After consulting with the community school coordinators about where they needed assistance, TU students continued to engage by supporting instructors during live online teaching sessions and by offering virtual “office hours” for help with homework and other assignments. TU students working with middle and high schools made videos about the college experience to share with students.
“Doing an online class with 30 first graders is not the same as teaching in person,” says Shiller, who teaches in the College of Education’s Department of Instructional Leadership & Professional Development. “So our students are helping to do breakout groups and to live tutor in real time at the elementary level where kids need support with reading or phonics or math—basic stuff like adding 2 plus 3 or reading picture books to them, things that can really support their basic skills.”
TU student Ronnell Bates stepped up to help Reginald F. Lewis High School Spanish teacher Maria Quintana during the transition to online learning. “He has helped me immensely with setting up my Google Classroom, as well as helping me maintain the classroom,” Quintana says. “Mr. Bates has been very knowledgeable, professional and patient with me in mainstreaming and digitizing my material for my students.”
Hehir, who enjoys music, created a short video lesson for the kindergarten class where she had been volunteering in which she teaches students how to sing the octave scale and use hand signs for each note, going on to sing “Do-Re-Mi” from “The Sound of Music.”

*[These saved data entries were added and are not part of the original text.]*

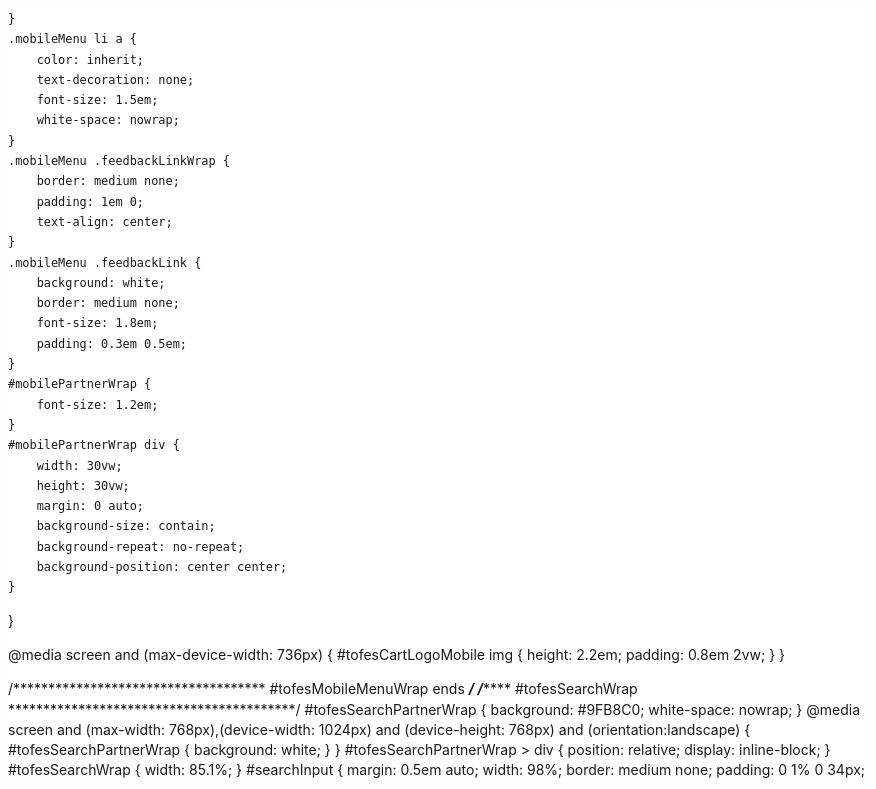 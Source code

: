 	}
	.mobileMenu li a {
		color: inherit;
		text-decoration: none;
		font-size: 1.5em;
		white-space: nowrap;
	}
	.mobileMenu .feedbackLinkWrap {
		border: medium none;
		padding: 1em 0;
		text-align: center;
	}
	.mobileMenu .feedbackLink {
		background: white;
		border: medium none;
		font-size: 1.8em;
		padding: 0.3em 0.5em;
	}
	#mobilePartnerWrap {
		font-size: 1.2em;
	}
	#mobilePartnerWrap div {
		width: 30vw;
		height: 30vw;
		margin: 0 auto;
		background-size: contain;
		background-repeat: no-repeat;
		background-position: center center;
	}
}

@media screen and (max-device-width: 736px) {
	#tofesCartLogoMobile img {
		height: 2.2em;
		padding: 0.8em 2vw;
	}
}

/************************************ #tofesMobileMenuWrap ends ***********************************/
/*************************************** #tofesSearchWrap *****************************************/
#tofesSearchPartnerWrap {
	background: #9FB8C0;
	white-space: nowrap;
}
@media screen and (max-width: 768px),(device-width: 1024px) and (device-height: 768px) and (orientation:landscape) {
	#tofesSearchPartnerWrap {
		background: white;
	}
}
#tofesSearchPartnerWrap > div {
	position: relative;
	display: inline-block;
}
#tofesSearchWrap {
	width: 85.1%;
}
#searchInput {
	margin: 0.5em auto;
	width: 98%;
	border: medium none;
	padding: 0 1% 0 34px; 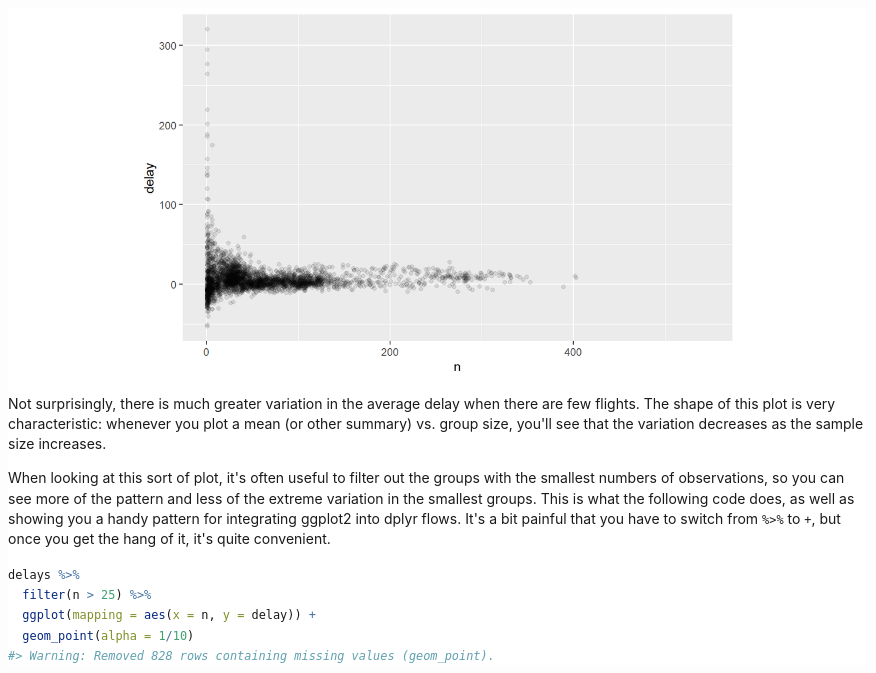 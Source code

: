 <img src="data-transform_files/figure-html/unnamed-chunk-30-1.png" width="70%" style="display: block; margin: auto;" />

Not surprisingly, there is much greater variation in the average delay when there are few flights.
The shape of this plot is very characteristic: whenever you plot a mean (or other summary) vs. group size, you'll see that the variation decreases as the sample size increases.

When looking at this sort of plot, it's often useful to filter out the groups with the smallest numbers of observations, so you can see more of the pattern and less of the extreme variation in the smallest groups.
This is what the following code does, as well as showing you a handy pattern for integrating ggplot2 into dplyr flows.
It's a bit painful that you have to switch from `%>%` to `+`, but once you get the hang of it, it's quite convenient.


```r
delays %>%
  filter(n > 25) %>%
  ggplot(mapping = aes(x = n, y = delay)) +
  geom_point(alpha = 1/10)
#> Warning: Removed 828 rows containing missing values (geom_point).
```

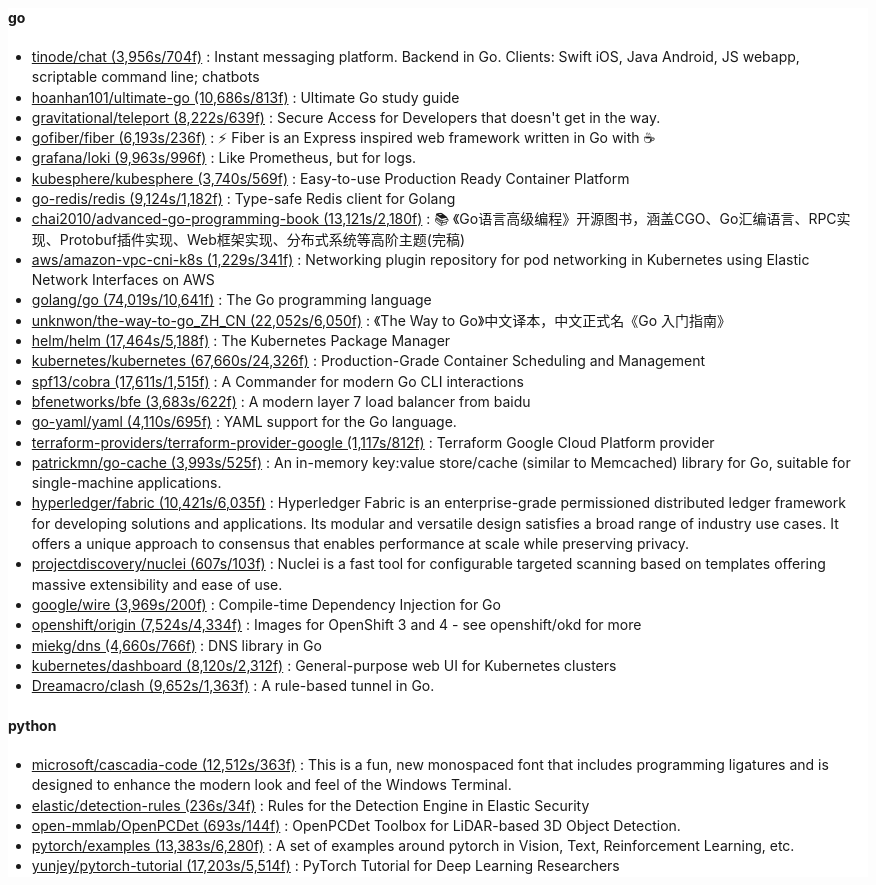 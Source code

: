 #### go
* [tinode/chat (3,956s/704f)](https://github.com/tinode/chat) : Instant messaging platform. Backend in Go. Clients: Swift iOS, Java Android, JS webapp, scriptable command line; chatbots
* [hoanhan101/ultimate-go (10,686s/813f)](https://github.com/hoanhan101/ultimate-go) : Ultimate Go study guide
* [gravitational/teleport (8,222s/639f)](https://github.com/gravitational/teleport) : Secure Access for Developers that doesn't get in the way.
* [gofiber/fiber (6,193s/236f)](https://github.com/gofiber/fiber) : ⚡️ Fiber is an Express inspired web framework written in Go with ☕️
* [grafana/loki (9,963s/996f)](https://github.com/grafana/loki) : Like Prometheus, but for logs.
* [kubesphere/kubesphere (3,740s/569f)](https://github.com/kubesphere/kubesphere) : Easy-to-use Production Ready Container Platform
* [go-redis/redis (9,124s/1,182f)](https://github.com/go-redis/redis) : Type-safe Redis client for Golang
* [chai2010/advanced-go-programming-book (13,121s/2,180f)](https://github.com/chai2010/advanced-go-programming-book) : 📚 《Go语言高级编程》开源图书，涵盖CGO、Go汇编语言、RPC实现、Protobuf插件实现、Web框架实现、分布式系统等高阶主题(完稿)
* [aws/amazon-vpc-cni-k8s (1,229s/341f)](https://github.com/aws/amazon-vpc-cni-k8s) : Networking plugin repository for pod networking in Kubernetes using Elastic Network Interfaces on AWS
* [golang/go (74,019s/10,641f)](https://github.com/golang/go) : The Go programming language
* [unknwon/the-way-to-go_ZH_CN (22,052s/6,050f)](https://github.com/unknwon/the-way-to-go_ZH_CN) : 《The Way to Go》中文译本，中文正式名《Go 入门指南》
* [helm/helm (17,464s/5,188f)](https://github.com/helm/helm) : The Kubernetes Package Manager
* [kubernetes/kubernetes (67,660s/24,326f)](https://github.com/kubernetes/kubernetes) : Production-Grade Container Scheduling and Management
* [spf13/cobra (17,611s/1,515f)](https://github.com/spf13/cobra) : A Commander for modern Go CLI interactions
* [bfenetworks/bfe (3,683s/622f)](https://github.com/bfenetworks/bfe) : A modern layer 7 load balancer from baidu
* [go-yaml/yaml (4,110s/695f)](https://github.com/go-yaml/yaml) : YAML support for the Go language.
* [terraform-providers/terraform-provider-google (1,117s/812f)](https://github.com/terraform-providers/terraform-provider-google) : Terraform Google Cloud Platform provider
* [patrickmn/go-cache (3,993s/525f)](https://github.com/patrickmn/go-cache) : An in-memory key:value store/cache (similar to Memcached) library for Go, suitable for single-machine applications.
* [hyperledger/fabric (10,421s/6,035f)](https://github.com/hyperledger/fabric) : Hyperledger Fabric is an enterprise-grade permissioned distributed ledger framework for developing solutions and applications. Its modular and versatile design satisfies a broad range of industry use cases. It offers a unique approach to consensus that enables performance at scale while preserving privacy.
* [projectdiscovery/nuclei (607s/103f)](https://github.com/projectdiscovery/nuclei) : Nuclei is a fast tool for configurable targeted scanning based on templates offering massive extensibility and ease of use.
* [google/wire (3,969s/200f)](https://github.com/google/wire) : Compile-time Dependency Injection for Go
* [openshift/origin (7,524s/4,334f)](https://github.com/openshift/origin) : Images for OpenShift 3 and 4 - see openshift/okd for more
* [miekg/dns (4,660s/766f)](https://github.com/miekg/dns) : DNS library in Go
* [kubernetes/dashboard (8,120s/2,312f)](https://github.com/kubernetes/dashboard) : General-purpose web UI for Kubernetes clusters
* [Dreamacro/clash (9,652s/1,363f)](https://github.com/Dreamacro/clash) : A rule-based tunnel in Go.

#### python
* [microsoft/cascadia-code (12,512s/363f)](https://github.com/microsoft/cascadia-code) : This is a fun, new monospaced font that includes programming ligatures and is designed to enhance the modern look and feel of the Windows Terminal.
* [elastic/detection-rules (236s/34f)](https://github.com/elastic/detection-rules) : Rules for the Detection Engine in Elastic Security
* [open-mmlab/OpenPCDet (693s/144f)](https://github.com/open-mmlab/OpenPCDet) : OpenPCDet Toolbox for LiDAR-based 3D Object Detection.
* [pytorch/examples (13,383s/6,280f)](https://github.com/pytorch/examples) : A set of examples around pytorch in Vision, Text, Reinforcement Learning, etc.
* [yunjey/pytorch-tutorial (17,203s/5,514f)](https://github.com/yunjey/pytorch-tutorial) : PyTorch Tutorial for Deep Learning Researchers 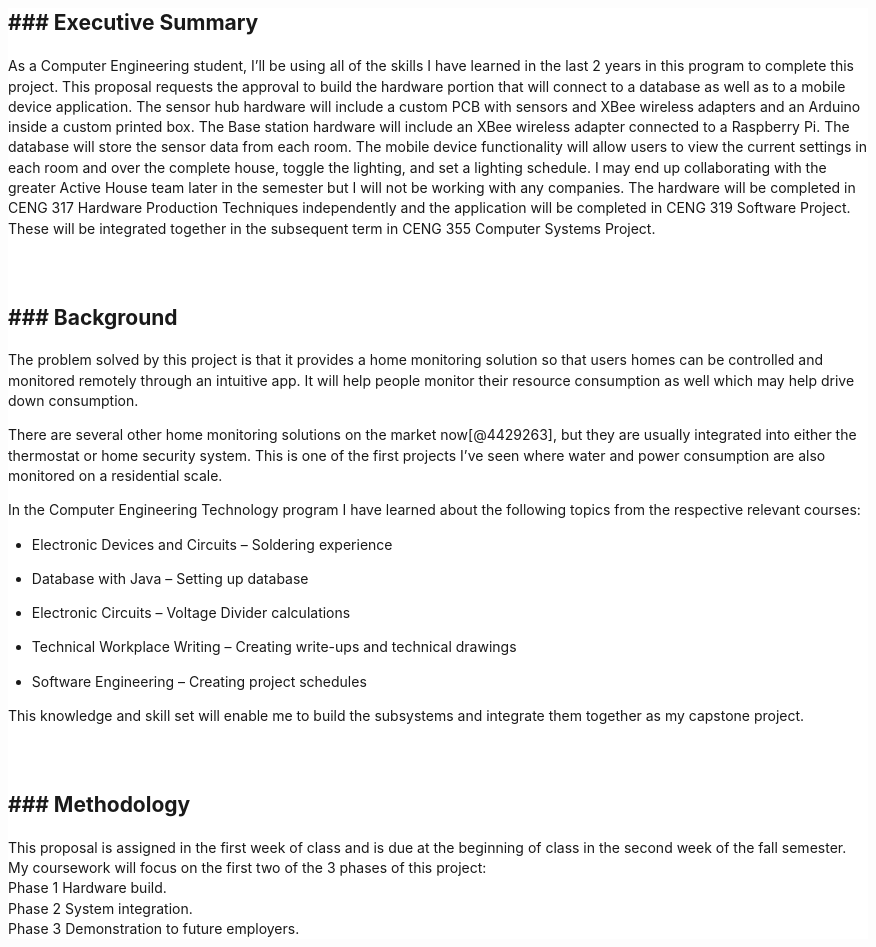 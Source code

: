 \#\#\# **Executive Summary**
----------------------------

As a Computer Engineering student, I’ll be using all of the skills I have
learned in the last 2 years in this program to complete this project. This
proposal requests the approval to build the hardware portion that will connect
to a database as well as to a mobile device application. The sensor hub hardware
will include a custom PCB with sensors and XBee wireless adapters and an Arduino
inside a custom printed box. The Base station hardware will include an XBee
wireless adapter connected to a Raspberry Pi. The database will store the sensor
data from each room. The mobile device functionality will allow users to view
the current settings in each room and over the complete house, toggle the
lighting, and set a lighting schedule. I may end up collaborating with the
greater Active House team later in the semester but I will not be working with
any companies. The hardware will be completed in CENG 317 Hardware Production
Techniques independently and the application will be completed in CENG 319
Software Project. These will be integrated together in the subsequent term in
CENG 355 Computer Systems Project.

 

\#\#\# **Background**
---------------------

The problem solved by this project is that it provides a home monitoring
solution so that users homes can be controlled and monitored remotely through an
intuitive app. It will help people monitor their resource consumption as well
which may help drive down consumption.

There are several other home monitoring solutions on the market now[@4429263],
but they are usually integrated into either the thermostat or home security
system. This is one of the first projects I’ve seen where water and power
consumption are also monitored on a residential scale.

In the Computer Engineering Technology program I have learned about the
following topics from the respective relevant courses:

-   Electronic Devices and Circuits – Soldering experience

-   Database with Java – Setting up database

-   Electronic Circuits – Voltage Divider calculations

-   Technical Workplace Writing – Creating write-ups and technical drawings

-   Software Engineering – Creating project schedules

This knowledge and skill set will enable me to build the subsystems and
integrate them together as my capstone project.

 

\#\#\# **Methodology**
----------------------

This proposal is assigned in the first week of class and is due at the beginning
of class in the second week of the fall semester. My coursework will focus on
the first two of the 3 phases of this project:  
Phase 1 Hardware build.  
Phase 2 System integration.  
Phase 3 Demonstration to future employers.
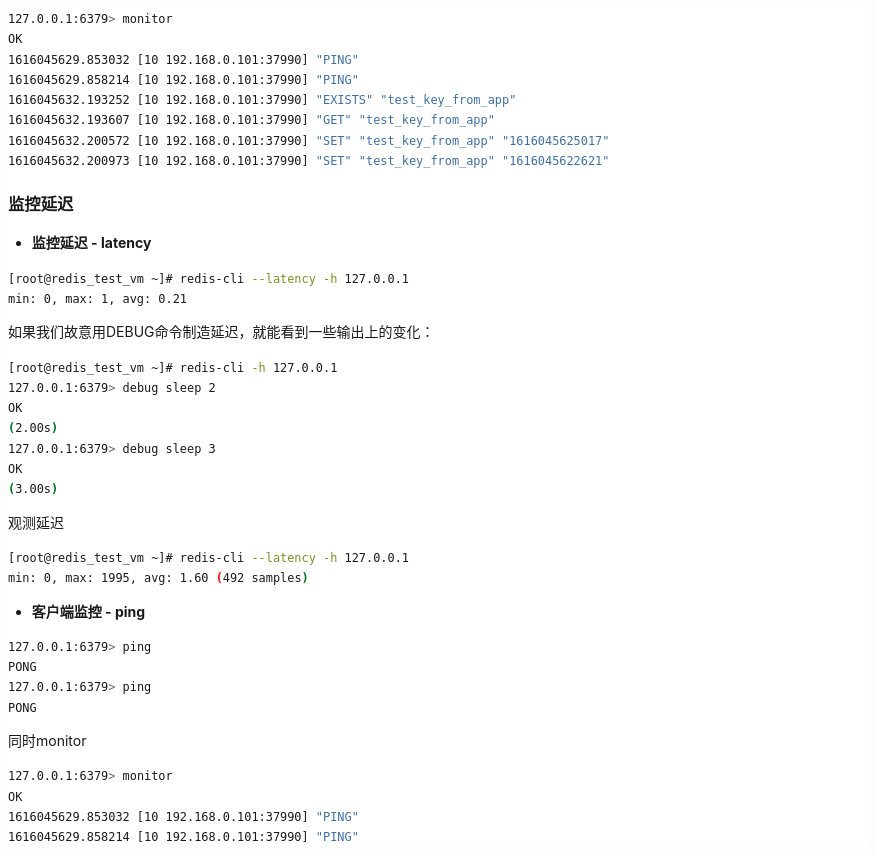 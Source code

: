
 ```sh
127.0.0.1:6379> monitor
OK
1616045629.853032 [10 192.168.0.101:37990] "PING"
1616045629.858214 [10 192.168.0.101:37990] "PING"
1616045632.193252 [10 192.168.0.101:37990] "EXISTS" "test_key_from_app"
1616045632.193607 [10 192.168.0.101:37990] "GET" "test_key_from_app"
1616045632.200572 [10 192.168.0.101:37990] "SET" "test_key_from_app" "1616045625017"
1616045632.200973 [10 192.168.0.101:37990] "SET" "test_key_from_app" "1616045622621"
```

### 监控延迟

  * **监控延迟 - latency**

    
```sh
[root@redis_test_vm ~]# redis-cli --latency -h 127.0.0.1
min: 0, max: 1, avg: 0.21
```

如果我们故意用DEBUG命令制造延迟，就能看到一些输出上的变化：

    
```sh
[root@redis_test_vm ~]# redis-cli -h 127.0.0.1
127.0.0.1:6379> debug sleep 2
OK
(2.00s)
127.0.0.1:6379> debug sleep 3
OK
(3.00s)
```

观测延迟

    
```sh
[root@redis_test_vm ~]# redis-cli --latency -h 127.0.0.1
min: 0, max: 1995, avg: 1.60 (492 samples)
```

  * **客户端监控 - ping**

```sh
127.0.0.1:6379> ping
PONG
127.0.0.1:6379> ping
PONG
```

同时monitor

    
```sh
127.0.0.1:6379> monitor
OK
1616045629.853032 [10 192.168.0.101:37990] "PING"
1616045629.858214 [10 192.168.0.101:37990] "PING"
```
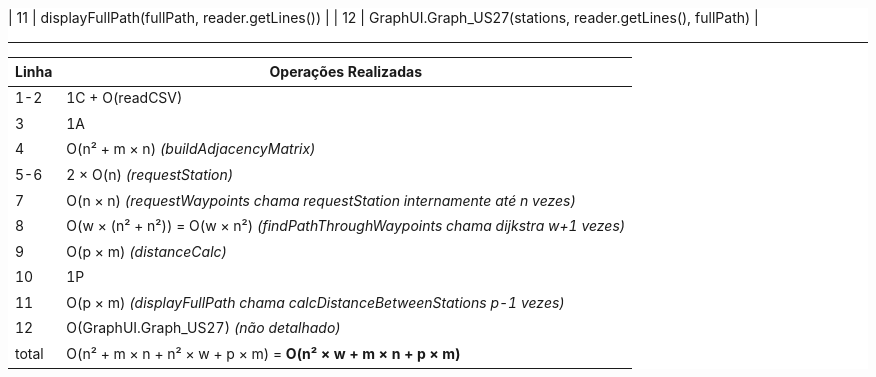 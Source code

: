 | 11    | displayFullPath(fullPath, reader.getLines())                                     |
| 12    | GraphUI.Graph_US27(stations, reader.getLines(), fullPath)                        |

---
| Linha | Operações Realizadas                                                               |
|-------|------------------------------------------------------------------------------------|
| 1-2   | 1C + O(readCSV)                                                                    |
| 3     | 1A                                                                                 |
| 4     | O(n² + m × n) *(buildAdjacencyMatrix)*                                             |
| 5-6   | 2 × O(n) *(requestStation)*                                                        |
| 7     | O(n × n) *(requestWaypoints chama requestStation internamente até n vezes)*        |
| 8     | O(w × (n² + n²)) = O(w × n²) *(findPathThroughWaypoints chama dijkstra w+1 vezes)* |
| 9     | O(p × m) *(distanceCalc)*                                                          |
| 10    | 1P                                                                                 |
| 11    | O(p × m) *(displayFullPath chama calcDistanceBetweenStations p-1 vezes)*           |
| 12    | O(GraphUI.Graph_US27) *(não detalhado)*                                            |
| total | O(n² + m × n + n² × w + p × m) = **O(n² × w + m × n + p × m)**                     | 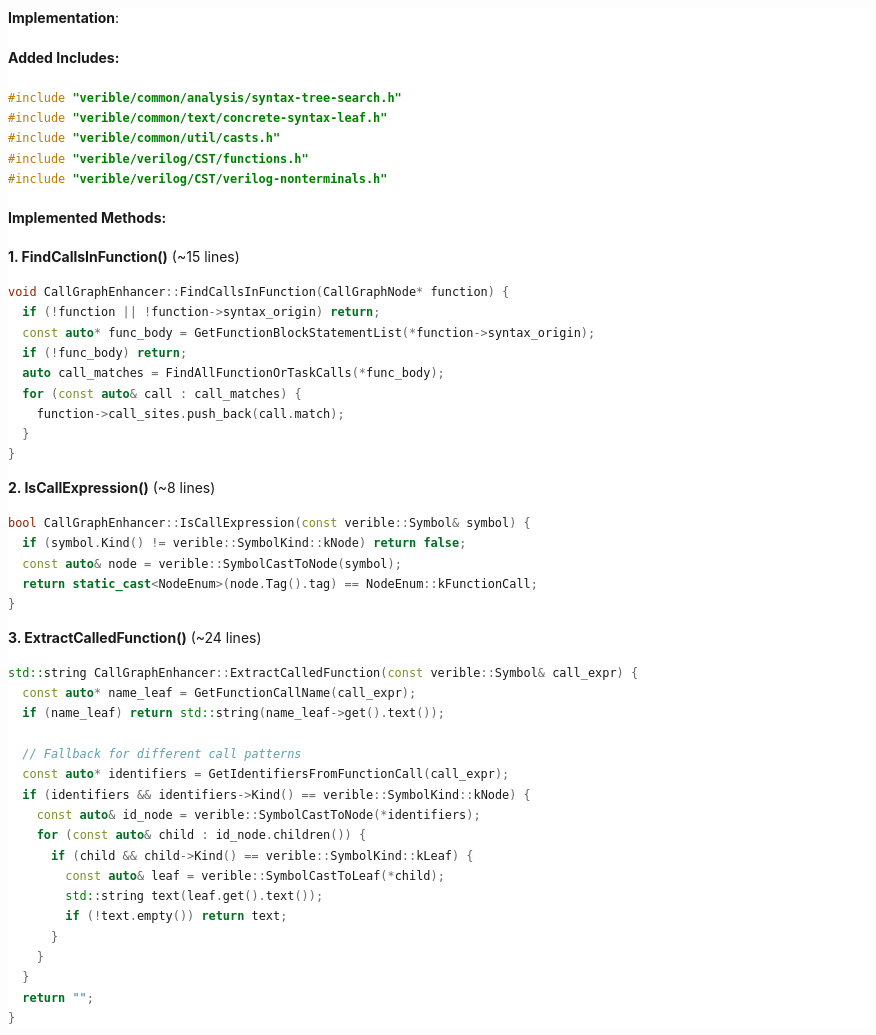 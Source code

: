 **Implementation**:

#### Added Includes:
```cpp
#include "verible/common/analysis/syntax-tree-search.h"
#include "verible/common/text/concrete-syntax-leaf.h"
#include "verible/common/util/casts.h"
#include "verible/verilog/CST/functions.h"
#include "verible/verilog/CST/verilog-nonterminals.h"
```

#### Implemented Methods:

**1. FindCallsInFunction()** (~15 lines)
```cpp
void CallGraphEnhancer::FindCallsInFunction(CallGraphNode* function) {
  if (!function || !function->syntax_origin) return;
  const auto* func_body = GetFunctionBlockStatementList(*function->syntax_origin);
  if (!func_body) return;
  auto call_matches = FindAllFunctionOrTaskCalls(*func_body);
  for (const auto& call : call_matches) {
    function->call_sites.push_back(call.match);
  }
}
```

**2. IsCallExpression()** (~8 lines)
```cpp
bool CallGraphEnhancer::IsCallExpression(const verible::Symbol& symbol) {
  if (symbol.Kind() != verible::SymbolKind::kNode) return false;
  const auto& node = verible::SymbolCastToNode(symbol);
  return static_cast<NodeEnum>(node.Tag().tag) == NodeEnum::kFunctionCall;
}
```

**3. ExtractCalledFunction()** (~24 lines)
```cpp
std::string CallGraphEnhancer::ExtractCalledFunction(const verible::Symbol& call_expr) {
  const auto* name_leaf = GetFunctionCallName(call_expr);
  if (name_leaf) return std::string(name_leaf->get().text());
  
  // Fallback for different call patterns
  const auto* identifiers = GetIdentifiersFromFunctionCall(call_expr);
  if (identifiers && identifiers->Kind() == verible::SymbolKind::kNode) {
    const auto& id_node = verible::SymbolCastToNode(*identifiers);
    for (const auto& child : id_node.children()) {
      if (child && child->Kind() == verible::SymbolKind::kLeaf) {
        const auto& leaf = verible::SymbolCastToLeaf(*child);
        std::string text(leaf.get().text());
        if (!text.empty()) return text;
      }
    }
  }
  return "";
}
```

While the spring term didn’t end how anyone envisioned, Hehir says it offered an important learning opportunity. “We learned the importance of flexibility, resilience and being adaptive,” she says. “It’s not the end of the world, but it is the end of something. Being able to hang onto the pieces that still feel normal is really important.”
Shiller says her students value helping others during an uncertain time.
“The biggest lesson is that you don’t give up when things get hard. And when there’s a major crisis, you don’t just sit back and do nothing. Our job is to lean into that, step in and figure out what we can do,” she says. “Even online there’s a lot of assistance that we can provide, and in some ways it might be better than we could have done before, because my students are able to connect individually to students in Baltimore City that they might not have before.”